Lost in Space

Reviewed by Guy Gugliotta
Sunday, September 16, 2007


Dreamer of Space, Engineer of War

By Michael J. Neufeld

Knopf. 587 pp. $35

Very early during his career in Hitler's Germany, Wernher von Braun understood the essential dilemma that confronted -- and in many ways still confronts -- almost anyone bewitched by the possibilities of rocketry and space: "I had no illusions whatsoever as to the tremendous amount of money necessary to convert the liquid-fuel rocket from [an] exciting toy . . . to a serious machine," he wrote. "To me, the Army's money was the only hope for big progress toward space travel." Von Braun from his youth dreamed of spaceships, but first he had to make a weapon, and he willingly built one, even knowing that he was using slave labor to do it.

This Faustian bargain lies at the heart of space historian Michael J. Neufeld's carefully researched biography of von Braun, the Third Reich wunderkind who built the V-2, the world's first ballistic missile, then emigrated to the United States to design weapons and eventually to develop the epic Saturn V rocket that sent six sets of Apollo astronauts to the moon. In between, he managed, through charm, wit and undeniable genius, to become the charismatic spokesman for space travel in America -- a role that earned him admiration from young baby boomers who saw him on Walt Disney's "Tomorrowland" TV show and ridicule from such counterculture icons as singer Tom Lehrer:

Don't say that he's hypocritical

Say rather that he's apolitical.

"Once the rockets are up, who cares where they come down?

That's not my department," says Wernher von Braun.

Today, 35 years after his death from cancer at a relatively young 65, von Braun remains as difficult to pigeonhole as ever -- at once the most influential rocket engineer of the 20th century and an ambitious charmer whose detractors dismiss him as an opportunist and war criminal.

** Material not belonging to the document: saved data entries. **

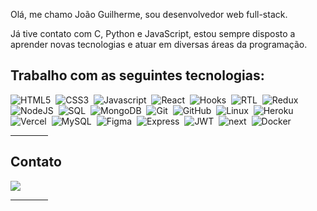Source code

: 
Olá, me chamo João Guilherme, sou desenvolvedor web full-stack.

Já tive contato com C, Python e JavaScript, estou sempre disposto a aprender novas tecnologias e atuar em diversas áreas da programação.

## Trabalho com as seguintes tecnologias:

![HTML5](https://img.shields.io/badge/-HTML5-E34F26?style=flat=square&logo=html5&logoColor=white)&nbsp;
![CSS3](https://img.shields.io/badge/-CSS3-1572B6?style=flat=square&logo=css3&logoColor=white)&nbsp;
![Javascript](https://img.shields.io/badge/-Javascript-yellow?style=flat=square&logo=javascript&logoColor=white)&nbsp;
![React](https://img.shields.io/badge/-React-61DAFB?style=flat=square&logo=react&logoColor=black)&nbsp;
![Hooks](https://img.shields.io/badge/-Hooks-61DAFB?style=flat=square&logo=react&logoColor=black)&nbsp;
![RTL](https://img.shields.io/badge/-RTL-61DAFB?style=flat=square&logo=react&logoColor=black)&nbsp;
![Redux](https://img.shields.io/badge/-Redux-764ABC?style=flat=square&logo=redux&logoColor=white)&nbsp;
![NodeJS](https://img.shields.io/badge/-Node.Js-339933?style=flat=square&logo=node.js&logoColor=white)&nbsp;
![SQL](https://img.shields.io/badge/-SQL-4479A1?style=flat=square&logo=mysql&logoColor=white)&nbsp;
![MongoDB](https://img.shields.io/badge/-MongoDB-47A248?style=flat=square&logo=mongodb&logoColor=white)&nbsp;
![Git](https://img.shields.io/badge/-Git-F05032?style=flat=square&logo=git&logoColor=white)&nbsp;
![GitHub](https://img.shields.io/badge/-GitHub-181717?style=flat=square&logo=github&logoColor=white)&nbsp;
![Linux](https://img.shields.io/badge/-Linux-FCC624?style=flat=square&logo=linux&logoColor=black)&nbsp;
![Heroku](https://img.shields.io/badge/Heroku-430098?style=flat&logo=heroku&logoColor=white)&nbsp;
![Vercel](https://img.shields.io/badge/Vercel-000000?style=flat&logo=vercel&logoColor=white)&nbsp;
![MySQL](https://img.shields.io/badge/MySQL-005C84?style=flat&logo=mysql&logoColor=white)&nbsp;
![Figma](https://img.shields.io/badge/Figma-F24E1E?style=flat&logo=figma&logoColor=white)&nbsp;
![Express](https://img.shields.io/badge/Express.js-000000?style=flat&logo=express&logoColor=white)&nbsp;
![JWT](https://img.shields.io/badge/JWT-000000?style=flat&logo=JSON%20web%20tokens&logoColor=white)&nbsp;
![next](https://img.shields.io/badge/next.js-000000?style=flat&logo=nextdotjs&logoColor=white)&nbsp;
![Docker](https://img.shields.io/badge/Docker-2CA5E0?style=flat&logo=docker&logoColor=white)&nbsp;
<hr style="width: 60px"/>

## Contato

  <div> 
    <a href="https://www.linkedin.com/in/jo%C3%A3odeoliveira/" target="_blank">
      <img src="https://img.shields.io/badge/-LinkedIn-%230077B5?style=for-the-badge&logo=linkedin&logoColor=white" target="_blank">
    </a> 
  </div>

<hr style="width: 60px"/>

Neufeld, chair of space history at the Smithsonian's National Air and Space Museum, navigates this minefield in an unusually measured fashion. Rather than picking a side and marshaling arguments, his journalistic approach lays out the evidence on both sides and invites readers to make their own judgments. Neufeld clearly is less than enamored of von Braun, yet gives due respect to his accomplishments. The reader who seeks closure will come away disappointed, but Neufeld intended it that way.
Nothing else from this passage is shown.